* Collected data
----------

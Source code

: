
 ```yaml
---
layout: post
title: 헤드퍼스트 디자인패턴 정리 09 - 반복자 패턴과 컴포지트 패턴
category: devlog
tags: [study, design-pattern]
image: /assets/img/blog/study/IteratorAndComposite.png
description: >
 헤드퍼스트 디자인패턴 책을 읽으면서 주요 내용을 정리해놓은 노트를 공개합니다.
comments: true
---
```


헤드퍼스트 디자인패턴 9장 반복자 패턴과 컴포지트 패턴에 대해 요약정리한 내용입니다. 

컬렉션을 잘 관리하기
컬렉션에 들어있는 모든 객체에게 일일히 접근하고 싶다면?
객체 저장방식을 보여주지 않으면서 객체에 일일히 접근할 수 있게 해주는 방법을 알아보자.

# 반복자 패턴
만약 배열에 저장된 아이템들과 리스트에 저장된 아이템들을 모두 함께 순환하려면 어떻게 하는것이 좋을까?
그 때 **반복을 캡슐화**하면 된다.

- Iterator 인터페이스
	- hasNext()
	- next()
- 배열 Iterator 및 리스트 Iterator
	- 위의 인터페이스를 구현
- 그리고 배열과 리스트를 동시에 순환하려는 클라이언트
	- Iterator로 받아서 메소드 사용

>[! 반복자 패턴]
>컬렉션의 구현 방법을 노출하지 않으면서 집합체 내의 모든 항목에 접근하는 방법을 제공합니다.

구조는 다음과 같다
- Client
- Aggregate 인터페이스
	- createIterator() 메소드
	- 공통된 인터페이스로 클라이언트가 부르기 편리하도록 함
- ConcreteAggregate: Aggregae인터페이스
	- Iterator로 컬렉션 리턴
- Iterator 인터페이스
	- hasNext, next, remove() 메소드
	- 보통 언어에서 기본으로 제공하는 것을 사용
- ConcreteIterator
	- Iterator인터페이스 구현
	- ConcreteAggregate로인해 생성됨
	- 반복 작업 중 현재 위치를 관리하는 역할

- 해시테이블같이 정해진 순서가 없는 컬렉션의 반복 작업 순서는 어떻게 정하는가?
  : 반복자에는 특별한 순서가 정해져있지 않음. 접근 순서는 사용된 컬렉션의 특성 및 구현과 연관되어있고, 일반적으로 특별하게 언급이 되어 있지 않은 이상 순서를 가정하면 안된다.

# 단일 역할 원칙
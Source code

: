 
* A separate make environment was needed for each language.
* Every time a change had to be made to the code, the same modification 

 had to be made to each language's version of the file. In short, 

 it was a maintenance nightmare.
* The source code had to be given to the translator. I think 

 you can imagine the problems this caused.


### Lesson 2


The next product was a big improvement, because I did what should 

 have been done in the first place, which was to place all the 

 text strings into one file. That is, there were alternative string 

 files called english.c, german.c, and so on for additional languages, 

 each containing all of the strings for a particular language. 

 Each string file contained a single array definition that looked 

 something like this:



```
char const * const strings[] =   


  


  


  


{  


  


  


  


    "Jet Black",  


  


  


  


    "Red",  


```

----------

* Prompt
Transcribe exactly, and only, the lines from the one bearing "Each string file" through the last line of the entries, counting both.

* Your response
 Each string file contained a single array definition that looked 

 something like this:



```
char const * const strings[] =   


  


  


  


{  


  


  


  


    "Jet Black",  


  


  


  


    "Red",  


```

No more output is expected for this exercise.